Regardless of this, Reardon seems to want to shrink these advantages and have us look more like South Carolina. He wants to reduce unemployment compensation, right in the middle of the recession. He suggests cutting workers compensation benefits, when our current workers compensation system provides decent benefits at low cost, thanks to our state system that keeps private insurance companies from reaping profits off of workers' injuries.
What Reardon suggests is that we embrace a race to the bottom, reducing wages and benefits while giving away more and more tax credits to global corporations. What's next? Slash our minimum wage? Charge parents for K-12 education?
This may be the way to build a Third World economy, but it sure won't build a better economy. It will instead put us ever more at the whim of corporate decision-making, whether that occurs in Chicago, Houston, Riyadh, London or Shanghai. What we should do instead in Washington is build on our own strengths and chart our own future.

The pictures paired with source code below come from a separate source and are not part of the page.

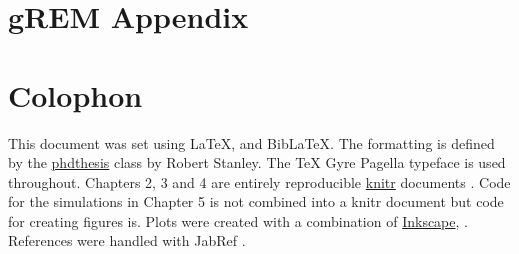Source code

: 
\appendix
\chapter{gREM Appendix}
\label{gremAppendix}




\chapter{Colophon}
\label{appendixlabel3}

This document was set using \LaTeX, \XeLaTeX\vspace{1mm} and Bib\LaTeX.
The formatting is defined by the \href{https://github.com/robjstan/latex-phdthesis}{phdthesis} class by Robert Stanley.
The TeX Gyre Pagella typeface is used throughout.
Chapters 2, 3 and 4 are entirely reproducible \href{http://yihui.name/knitr/}{knitr} documents \cite{knitr}.
Code for the simulations in Chapter 5 is not combined into a knitr document but code for creating figures is.
Plots were created with a combination of \href{www.inkscape.org}{Inkscape}, \textcite{ggplot2, palettetown, ggtree}.
References were handled with JabRef \cite{JabRef_software}.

This means that we need to enable all high school graduates to go to community college or a four-year public college. It means we must invest more in our K-12 system. We need to invest in community colleges around the state, and use Everett Community College's model of integrating instruction with four-year colleges.

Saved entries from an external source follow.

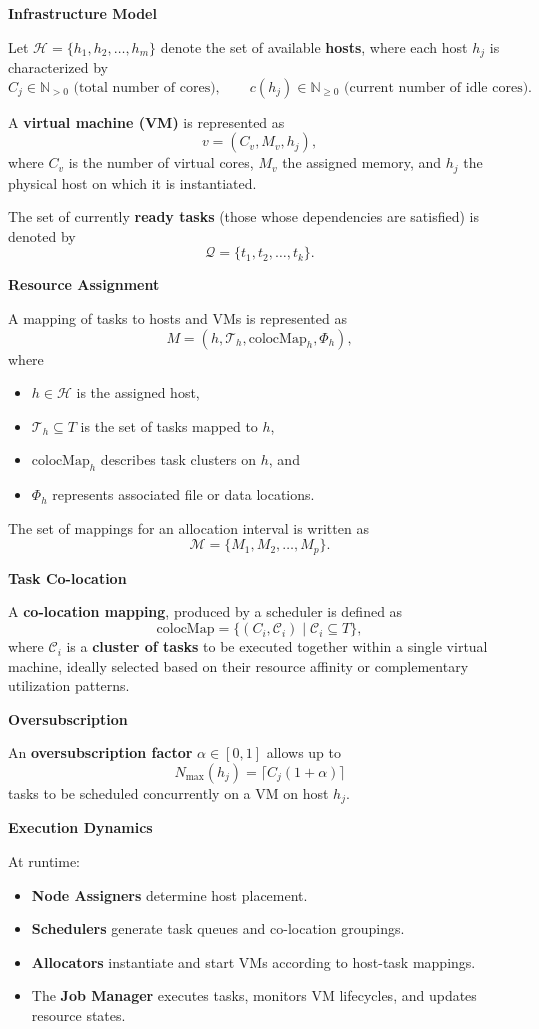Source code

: \textbf{Infrastructure Model}

Let \( \mathcal{H} = \{h_1, h_2, \dots, h_m\} \) denote the set of available \textbf{hosts},
where each host \( h_j \) is characterized by
\[
    C_j \in \mathbb{N}_{>0} \text{ (total number of cores)}, \qquad
    c(h_j) \in \mathbb{N}_{\ge 0} \text{ (current number of idle cores).}
\]

A \textbf{virtual machine (VM)} is represented as
\[
    v = (C_v, M_v, h_j),
\]
where \( C_v \) is the number of virtual cores, \( M_v \) the assigned memory,
and \( h_j \) the physical host on which it is instantiated.

The set of currently \textbf{ready tasks} (those whose dependencies are satisfied) is denoted by
\[
    \mathcal{Q} = \{t_1, t_2, \dots, t_k\}.
\]

\textbf{Resource Assignment}

A mapping of tasks to hosts and VMs is represented as
\[
    M = (h, \mathcal{T}_h, \text{colocMap}_h, \Phi_h),
\]
where
\begin{itemize}
    \item $h \in \mathcal{H}$ is the assigned host,
    \item $\mathcal{T}_h \subseteq T$ is the set of tasks mapped to $h$,
    \item $\text{colocMap}_h$ describes task clusters on $h$, and
    \item $\Phi_h$ represents associated file or data locations.
\end{itemize}
The set of mappings for an allocation interval is written as
\[
    \mathcal{M} = \{ M_1, M_2, \dots, M_p \}.
\]

\textbf{Task Co-location}

A \textbf{co-location mapping}, produced by a scheduler is defined as
\[
    \text{colocMap} = \{ (C_i, \mathcal{C}_i) \mid \mathcal{C}_i \subseteq T \},
\]
where $\mathcal{C}_i$ is a \textbf{cluster of tasks} to be executed together within a single virtual machine, ideally selected based on their resource affinity or complementary utilization patterns.

\textbf{Oversubscription}

An \textbf{oversubscription factor} $\alpha \in [0,1]$ allows up to
\[
    N_{\max}(h_j) = \lceil C_j (1 + \alpha) \rceil
\]
tasks to be scheduled concurrently on a VM on host $h_j$.


\textbf{Execution Dynamics}

At runtime:
\begin{itemize}
    \item \textbf{Node Assigners} determine host placement.
    \item \textbf{Schedulers} generate task queues and co-location groupings.
    \item \textbf{Allocators} instantiate and start VMs according to host-task mappings.
    \item The \textbf{Job Manager} executes tasks, monitors VM lifecycles, and updates resource states.
\end{itemize}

It means we must begin directing our own savings into local investments. There is no good reason that savings should be invested in corporations that create off-shore jobs to displace Washington workers. The State Investment Board needs to allocate a larger proportion of our pension and tax money to enable Washington state economic growth.
We could even follow North Dakota's example by creating a state-owned bank that is dedicated to funding economic development throughout Washington. Wouldn't it be nice to have a bank that actually works for us? And while we are at it, why not invest in our local credit unions? By keeping currency circulating within our economy, we keep building economic activity within our state.
We have tremendous resources that no other state or country can claim. We have hundreds of thousands of educated and skilled workers who know aircraft development, health care technology, high tech development and software development. We have an education system ready to fill the demand for even more of these educated workers and citizens. We live in a great area of the country, surrounded by mountains and Puget Sound, providing a good and healthy quality of life.
For the past 75 years, through economic development and public policy advances, Washington has replaced desperation with hope and opportunity. The question for us to answer in 2010 is whether we want to reverse this progress, becoming victims of global corporate forces. Or do we want to embrace our traditions and advance further — combining economic prosperity with a strong middle class citizenry, able to enjoy and participate in productive and meaningful lives? The choice is ours to make.